Virginie comprit tout d’un coup, en voyant chez François, assis à une table, Lantier qui dînait tranquillement. Les deux femmes entraînèrent le forgeron.

— Le pied m’a tourné, dit Gervaise, quand elle put parler.

Enfin, au bas de la rue, ils découvrirent Coupeau et Poisson dans l’Assommoir du père Colombe. Ils se tenaient debout, au milieu d’un tas d’hommes ; Coupeau, en blouse grise, criait, avec des gestes furieux et des coups de poing sur le comptoir ; Poisson, qui n’était pas de service ce jour-là, serré dans un vieux paletot marron, l’écoutait, la mine terne et silencieuse, hérissant son impériale et ses moustaches rouges.
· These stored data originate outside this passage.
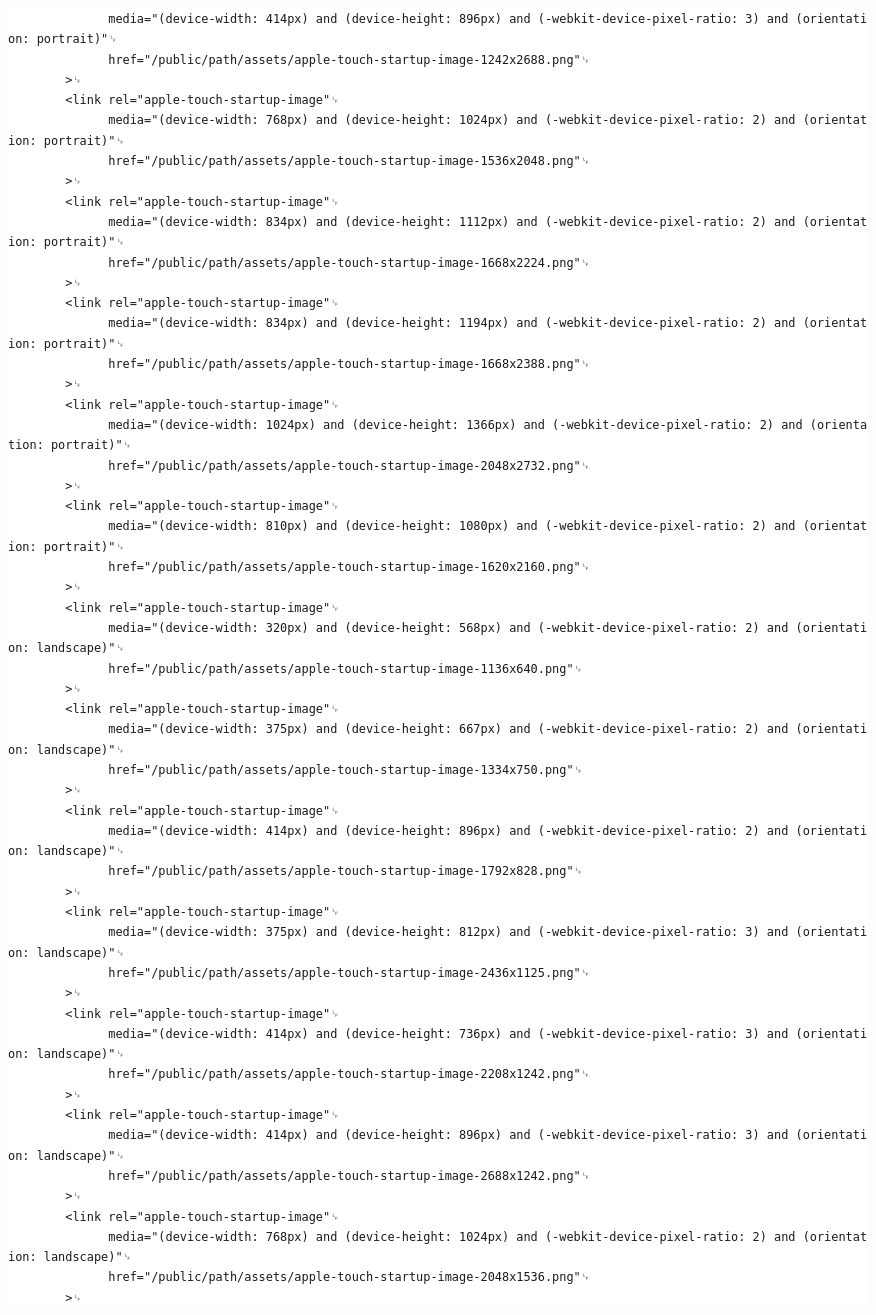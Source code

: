                   media="(device-width: 414px) and (device-height: 896px) and (-webkit-device-pixel-ratio: 3) and (orientation: portrait)"␊
                  href="/public/path/assets/apple-touch-startup-image-1242x2688.png"␊
            >␊
            <link rel="apple-touch-startup-image"␊
                  media="(device-width: 768px) and (device-height: 1024px) and (-webkit-device-pixel-ratio: 2) and (orientation: portrait)"␊
                  href="/public/path/assets/apple-touch-startup-image-1536x2048.png"␊
            >␊
            <link rel="apple-touch-startup-image"␊
                  media="(device-width: 834px) and (device-height: 1112px) and (-webkit-device-pixel-ratio: 2) and (orientation: portrait)"␊
                  href="/public/path/assets/apple-touch-startup-image-1668x2224.png"␊
            >␊
            <link rel="apple-touch-startup-image"␊
                  media="(device-width: 834px) and (device-height: 1194px) and (-webkit-device-pixel-ratio: 2) and (orientation: portrait)"␊
                  href="/public/path/assets/apple-touch-startup-image-1668x2388.png"␊
            >␊
            <link rel="apple-touch-startup-image"␊
                  media="(device-width: 1024px) and (device-height: 1366px) and (-webkit-device-pixel-ratio: 2) and (orientation: portrait)"␊
                  href="/public/path/assets/apple-touch-startup-image-2048x2732.png"␊
            >␊
            <link rel="apple-touch-startup-image"␊
                  media="(device-width: 810px) and (device-height: 1080px) and (-webkit-device-pixel-ratio: 2) and (orientation: portrait)"␊
                  href="/public/path/assets/apple-touch-startup-image-1620x2160.png"␊
            >␊
            <link rel="apple-touch-startup-image"␊
                  media="(device-width: 320px) and (device-height: 568px) and (-webkit-device-pixel-ratio: 2) and (orientation: landscape)"␊
                  href="/public/path/assets/apple-touch-startup-image-1136x640.png"␊
            >␊
            <link rel="apple-touch-startup-image"␊
                  media="(device-width: 375px) and (device-height: 667px) and (-webkit-device-pixel-ratio: 2) and (orientation: landscape)"␊
                  href="/public/path/assets/apple-touch-startup-image-1334x750.png"␊
            >␊
            <link rel="apple-touch-startup-image"␊
                  media="(device-width: 414px) and (device-height: 896px) and (-webkit-device-pixel-ratio: 2) and (orientation: landscape)"␊
                  href="/public/path/assets/apple-touch-startup-image-1792x828.png"␊
            >␊
            <link rel="apple-touch-startup-image"␊
                  media="(device-width: 375px) and (device-height: 812px) and (-webkit-device-pixel-ratio: 3) and (orientation: landscape)"␊
                  href="/public/path/assets/apple-touch-startup-image-2436x1125.png"␊
            >␊
            <link rel="apple-touch-startup-image"␊
                  media="(device-width: 414px) and (device-height: 736px) and (-webkit-device-pixel-ratio: 3) and (orientation: landscape)"␊
                  href="/public/path/assets/apple-touch-startup-image-2208x1242.png"␊
            >␊
            <link rel="apple-touch-startup-image"␊
                  media="(device-width: 414px) and (device-height: 896px) and (-webkit-device-pixel-ratio: 3) and (orientation: landscape)"␊
                  href="/public/path/assets/apple-touch-startup-image-2688x1242.png"␊
            >␊
            <link rel="apple-touch-startup-image"␊
                  media="(device-width: 768px) and (device-height: 1024px) and (-webkit-device-pixel-ratio: 2) and (orientation: landscape)"␊
                  href="/public/path/assets/apple-touch-startup-image-2048x1536.png"␊
            >␊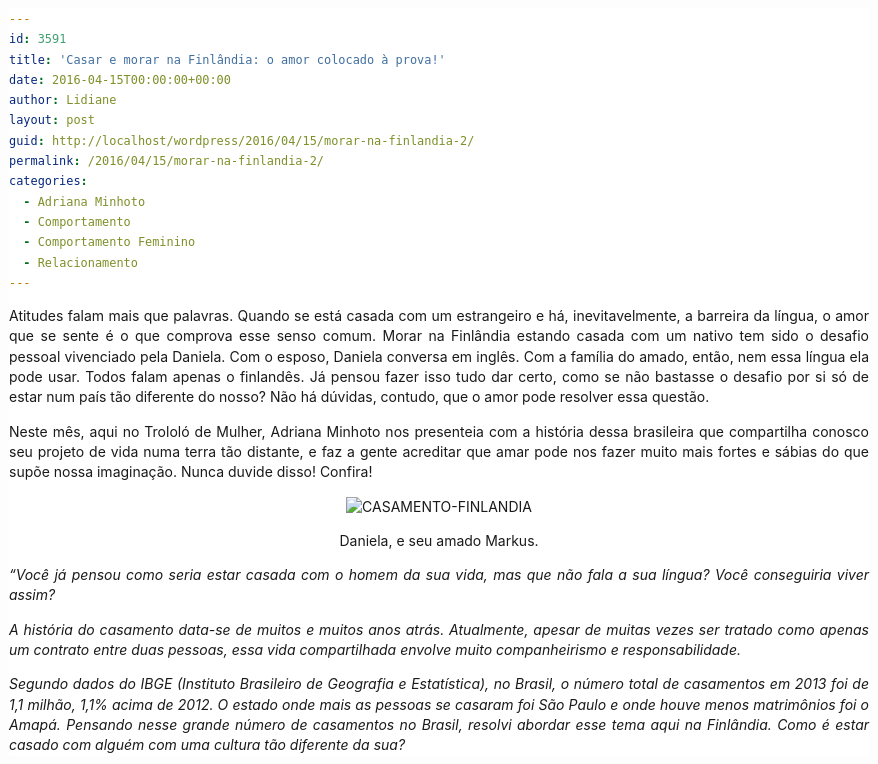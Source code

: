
 ```yaml
---
id: 3591
title: 'Casar e morar na Finlândia: o amor colocado à prova!'
date: 2016-04-15T00:00:00+00:00
author: Lidiane
layout: post
guid: http://localhost/wordpress/2016/04/15/morar-na-finlandia-2/
permalink: /2016/04/15/morar-na-finlandia-2/
categories:
  - Adriana Minhoto
  - Comportamento
  - Comportamento Feminino
  - Relacionamento
---
```

<p align="justify">
  Atitudes falam mais que palavras. Quando se está casada com um estrangeiro e há, inevitavelmente, a barreira da língua, o amor que se sente é o que comprova esse senso comum. Morar na Finlândia estando casada com um nativo tem sido o desafio pessoal vivenciado pela Daniela. Com o esposo, Daniela conversa em inglês. Com a família do amado, então, nem essa língua ela pode usar. Todos falam apenas o finlandês. Já pensou fazer isso tudo dar certo, como se não bastasse o desafio por si só de estar num país tão diferente do nosso? Não há dúvidas, contudo, que o amor pode resolver essa questão.
</p>

<p align="justify">
  Neste mês, aqui no Trololó de Mulher, Adriana Minhoto nos presenteia com a história dessa brasileira que compartilha conosco seu projeto de vida numa terra tão distante, e faz a gente acreditar que amar pode nos fazer muito mais fortes e sábias do que supõe nossa imaginação. Nunca duvide disso! Confira!
</p>

<p align="center">
  <img class="alignnone size-full wp-image-12400" src="http://www.trololodemulher.com.br/blog/wp-content/uploads/2016/04/CASAMENTO-FINLANDIA.jpg" alt="CASAMENTO-FINLANDIA" width="598" height="798" />
</p>

<p align="center">
  Daniela, e seu amado Markus.
</p>

<p align="justify">
  <em>“Você já pensou como seria estar casada com o homem da sua vida, mas que não fala a sua língua? Você conseguiria viver assim? </em>
</p>

<p align="justify">
  <em>A história do casamento data-se de muitos e muitos anos atrás. Atualmente, apesar de muitas vezes ser tratado como apenas um contrato entre duas pessoas, essa vida compartilhada envolve muito companheirismo e responsabilidade. </em>
</p>

<p align="justify">
  <em>Segundo dados do IBGE (Instituto Brasileiro de Geografia e Estatística), no Brasil, o número total de casamentos em 2013 foi de 1,1 milhão, 1,1% acima de 2012. O estado onde mais as pessoas se casaram foi São Paulo e onde houve menos matrimônios foi o Amapá. Pensando nesse grande número de casamentos no Brasil, resolvi abordar esse tema aqui na Finlândia. Como é estar casado com alguém com uma cultura tão diferente da sua? </em>
</p>
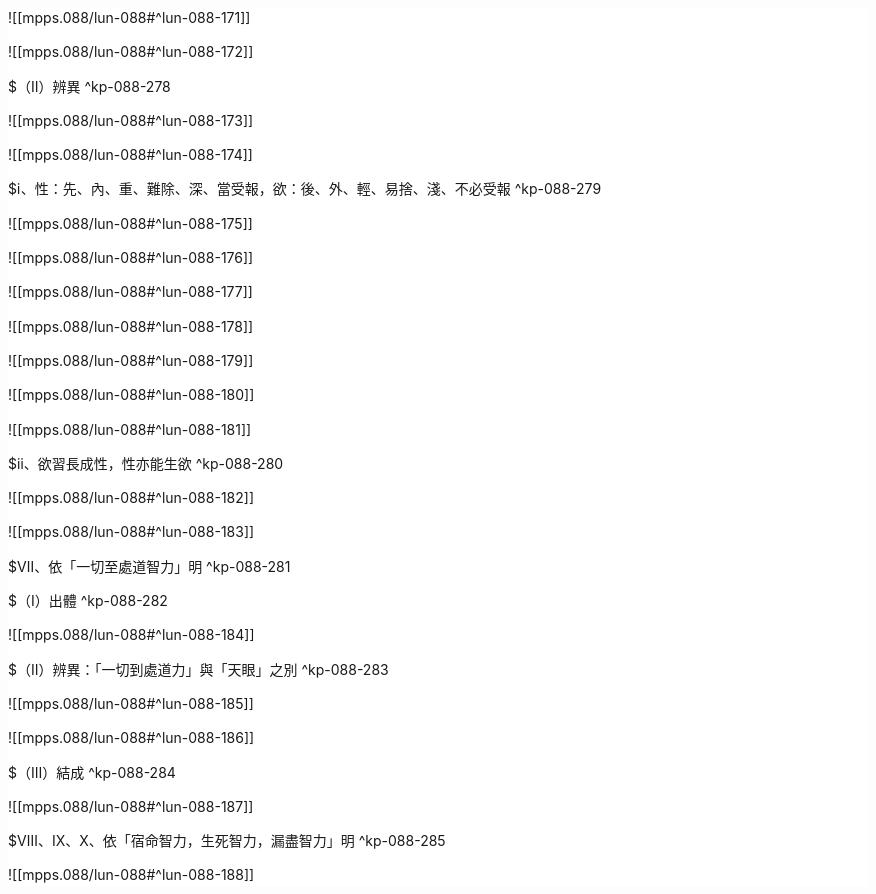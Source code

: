 ![[mpps.088/lun-088#^lun-088-171]]

![[mpps.088/lun-088#^lun-088-172]]

 $（Ⅱ）辨異 ^kp-088-278

![[mpps.088/lun-088#^lun-088-173]]

![[mpps.088/lun-088#^lun-088-174]]

 $ⅰ、性：先、內、重、難除、深、當受報，欲：後、外、輕、易捨、淺、不必受報 ^kp-088-279

![[mpps.088/lun-088#^lun-088-175]]

![[mpps.088/lun-088#^lun-088-176]]

![[mpps.088/lun-088#^lun-088-177]]

![[mpps.088/lun-088#^lun-088-178]]

![[mpps.088/lun-088#^lun-088-179]]

![[mpps.088/lun-088#^lun-088-180]]

![[mpps.088/lun-088#^lun-088-181]]

 $ⅱ、欲習長成性，性亦能生欲 ^kp-088-280

![[mpps.088/lun-088#^lun-088-182]]

![[mpps.088/lun-088#^lun-088-183]]

 $Ⅶ、依「一切至處道智力」明 ^kp-088-281

 $（Ⅰ）出體 ^kp-088-282

![[mpps.088/lun-088#^lun-088-184]]

 $（Ⅱ）辨異：「一切到處道力」與「天眼」之別 ^kp-088-283

![[mpps.088/lun-088#^lun-088-185]]

![[mpps.088/lun-088#^lun-088-186]]

 $（Ⅲ）結成 ^kp-088-284

![[mpps.088/lun-088#^lun-088-187]]

 $Ⅷ、Ⅸ、Ⅹ、依「宿命智力，生死智力，漏盡智力」明 ^kp-088-285

![[mpps.088/lun-088#^lun-088-188]]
Goujet laissa les femmes au bord du trottoir, vint poser la main sur l’épaule du zingueur. Mais quand ce dernier aperçut Gervaise et Virginie dehors, il se fâcha. Qui est-ce qui lui avait fichu des femelles de cette espèce ? Voilà que les jupons le relançaient maintenant ! Eh bien ! il ne bougerait pas, elles pouvaient manger leur saloperie de dîner toutes seules. Pour l’apaiser, il fallut que Goujet acceptât une tournée de quelque chose ; encore mit-il de la méchanceté à traîner cinq grandes minutes devant le comptoir. Lorsqu’il sortit enfin, il dit à sa femme :

— Ça ne me va pas… Je reste où j’ai affaire, entends-tu !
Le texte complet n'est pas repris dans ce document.